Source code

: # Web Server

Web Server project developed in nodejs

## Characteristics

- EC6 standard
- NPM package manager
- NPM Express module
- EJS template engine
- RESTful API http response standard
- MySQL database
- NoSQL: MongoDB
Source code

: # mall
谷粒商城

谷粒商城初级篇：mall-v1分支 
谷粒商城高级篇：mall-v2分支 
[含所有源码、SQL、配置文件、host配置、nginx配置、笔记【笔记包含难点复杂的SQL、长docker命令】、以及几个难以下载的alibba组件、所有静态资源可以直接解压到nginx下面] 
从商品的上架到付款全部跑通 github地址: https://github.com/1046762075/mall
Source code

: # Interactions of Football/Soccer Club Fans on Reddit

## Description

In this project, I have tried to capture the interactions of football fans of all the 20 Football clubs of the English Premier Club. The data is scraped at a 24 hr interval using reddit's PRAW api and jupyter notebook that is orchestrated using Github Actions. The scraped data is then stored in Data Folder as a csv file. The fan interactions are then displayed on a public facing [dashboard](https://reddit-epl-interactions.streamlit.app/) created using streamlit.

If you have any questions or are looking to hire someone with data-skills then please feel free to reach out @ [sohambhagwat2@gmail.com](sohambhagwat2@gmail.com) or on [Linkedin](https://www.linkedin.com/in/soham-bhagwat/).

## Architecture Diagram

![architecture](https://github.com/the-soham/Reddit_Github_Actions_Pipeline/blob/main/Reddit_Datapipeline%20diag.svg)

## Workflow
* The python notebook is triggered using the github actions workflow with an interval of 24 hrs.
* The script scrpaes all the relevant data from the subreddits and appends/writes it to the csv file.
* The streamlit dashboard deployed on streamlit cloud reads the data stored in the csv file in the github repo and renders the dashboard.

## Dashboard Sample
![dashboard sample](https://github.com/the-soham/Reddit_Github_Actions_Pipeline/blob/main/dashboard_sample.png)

* * *

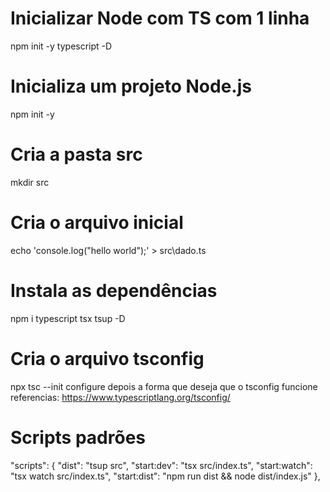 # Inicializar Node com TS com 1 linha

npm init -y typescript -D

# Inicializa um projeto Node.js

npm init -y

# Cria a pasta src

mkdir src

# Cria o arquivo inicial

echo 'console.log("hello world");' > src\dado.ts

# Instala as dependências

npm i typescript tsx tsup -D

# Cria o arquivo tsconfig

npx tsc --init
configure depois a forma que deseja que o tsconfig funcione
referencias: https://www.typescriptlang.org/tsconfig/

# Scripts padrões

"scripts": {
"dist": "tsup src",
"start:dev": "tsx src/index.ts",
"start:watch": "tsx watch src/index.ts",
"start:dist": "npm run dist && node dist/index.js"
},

--

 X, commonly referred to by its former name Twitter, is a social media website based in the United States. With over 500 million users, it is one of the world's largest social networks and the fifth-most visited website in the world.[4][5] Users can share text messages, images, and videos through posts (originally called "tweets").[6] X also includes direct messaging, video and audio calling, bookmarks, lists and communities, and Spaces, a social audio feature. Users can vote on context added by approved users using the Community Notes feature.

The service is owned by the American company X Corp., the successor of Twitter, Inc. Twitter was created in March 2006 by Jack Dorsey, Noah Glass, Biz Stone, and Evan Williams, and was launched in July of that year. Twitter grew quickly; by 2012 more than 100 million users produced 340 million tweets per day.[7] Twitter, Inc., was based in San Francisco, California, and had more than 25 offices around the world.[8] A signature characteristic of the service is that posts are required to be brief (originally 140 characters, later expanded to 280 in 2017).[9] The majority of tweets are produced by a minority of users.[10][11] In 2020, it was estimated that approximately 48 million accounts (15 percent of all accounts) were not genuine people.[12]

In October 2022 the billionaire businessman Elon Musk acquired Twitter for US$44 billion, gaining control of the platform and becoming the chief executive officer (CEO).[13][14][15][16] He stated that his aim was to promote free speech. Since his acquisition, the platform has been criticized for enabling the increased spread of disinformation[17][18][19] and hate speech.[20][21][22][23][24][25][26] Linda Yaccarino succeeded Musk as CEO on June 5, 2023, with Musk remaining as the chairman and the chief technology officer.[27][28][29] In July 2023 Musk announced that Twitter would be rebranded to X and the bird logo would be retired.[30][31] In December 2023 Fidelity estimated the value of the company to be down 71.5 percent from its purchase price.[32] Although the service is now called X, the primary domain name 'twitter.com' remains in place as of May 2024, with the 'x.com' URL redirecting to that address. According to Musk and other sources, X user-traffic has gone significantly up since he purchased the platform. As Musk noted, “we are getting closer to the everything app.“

# PROBLEM TO SOLVE:
What lines above mention "arquivo"? Copy each one.

# SOLUTION TO THIS PROBLEM:
# Cria o arquivo inicial
# Cria o arquivo tsconfig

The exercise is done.